*** Opening of INPUT ***
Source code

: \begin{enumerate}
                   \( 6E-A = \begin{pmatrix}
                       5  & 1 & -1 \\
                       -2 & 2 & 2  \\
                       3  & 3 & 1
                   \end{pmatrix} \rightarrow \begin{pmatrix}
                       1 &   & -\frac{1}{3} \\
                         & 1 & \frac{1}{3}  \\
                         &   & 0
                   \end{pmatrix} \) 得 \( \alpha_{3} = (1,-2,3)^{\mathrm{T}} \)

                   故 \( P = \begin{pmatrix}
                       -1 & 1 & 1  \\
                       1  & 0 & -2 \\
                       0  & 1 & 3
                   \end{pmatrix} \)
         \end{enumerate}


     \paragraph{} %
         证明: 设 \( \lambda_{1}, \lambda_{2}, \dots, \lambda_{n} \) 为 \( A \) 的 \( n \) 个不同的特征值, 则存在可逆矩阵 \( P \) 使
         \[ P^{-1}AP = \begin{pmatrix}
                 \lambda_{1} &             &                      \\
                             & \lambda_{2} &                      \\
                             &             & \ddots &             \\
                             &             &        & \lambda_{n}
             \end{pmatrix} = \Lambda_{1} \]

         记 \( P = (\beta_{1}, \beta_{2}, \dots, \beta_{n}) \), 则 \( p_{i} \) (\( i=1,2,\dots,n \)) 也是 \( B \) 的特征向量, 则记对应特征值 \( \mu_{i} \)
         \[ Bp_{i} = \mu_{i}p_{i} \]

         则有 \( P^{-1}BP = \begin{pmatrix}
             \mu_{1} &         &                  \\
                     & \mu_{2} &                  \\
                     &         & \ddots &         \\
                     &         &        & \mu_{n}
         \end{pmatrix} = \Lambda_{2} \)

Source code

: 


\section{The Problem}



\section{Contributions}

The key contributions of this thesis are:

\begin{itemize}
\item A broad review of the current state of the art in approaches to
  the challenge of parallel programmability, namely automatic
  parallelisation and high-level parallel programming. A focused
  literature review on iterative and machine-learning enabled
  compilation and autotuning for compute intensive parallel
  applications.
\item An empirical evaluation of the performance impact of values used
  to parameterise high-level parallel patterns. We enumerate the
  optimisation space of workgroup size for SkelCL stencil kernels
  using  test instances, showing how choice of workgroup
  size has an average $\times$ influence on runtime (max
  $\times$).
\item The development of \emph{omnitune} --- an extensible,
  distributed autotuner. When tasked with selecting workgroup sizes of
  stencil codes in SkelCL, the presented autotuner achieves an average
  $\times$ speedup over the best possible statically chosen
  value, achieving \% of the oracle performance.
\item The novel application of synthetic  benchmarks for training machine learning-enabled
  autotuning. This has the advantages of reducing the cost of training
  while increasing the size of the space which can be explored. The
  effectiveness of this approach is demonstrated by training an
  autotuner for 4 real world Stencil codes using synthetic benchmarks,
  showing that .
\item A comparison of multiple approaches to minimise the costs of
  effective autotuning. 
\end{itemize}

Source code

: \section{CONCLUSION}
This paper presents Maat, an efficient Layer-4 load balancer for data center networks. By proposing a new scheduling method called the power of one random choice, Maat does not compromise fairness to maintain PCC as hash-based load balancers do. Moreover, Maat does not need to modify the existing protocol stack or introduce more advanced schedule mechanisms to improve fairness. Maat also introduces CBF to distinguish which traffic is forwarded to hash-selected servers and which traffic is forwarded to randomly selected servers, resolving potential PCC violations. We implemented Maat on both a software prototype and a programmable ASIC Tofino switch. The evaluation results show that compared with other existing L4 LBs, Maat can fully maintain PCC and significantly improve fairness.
*** Close of INPUT ***
Using the entries shown above, reproduce verbatim the lines from the line bearing "value, achieving \%" to the line bearing "while increasing the", inclusive.

▶ [REPLY TO THE TASK]
  value, achieving \% of the oracle performance.
\item The novel application of synthetic  benchmarks for training machine learning-enabled
  autotuning. This has the advantages of reducing the cost of training
  while increasing the size of the space which can be explored. The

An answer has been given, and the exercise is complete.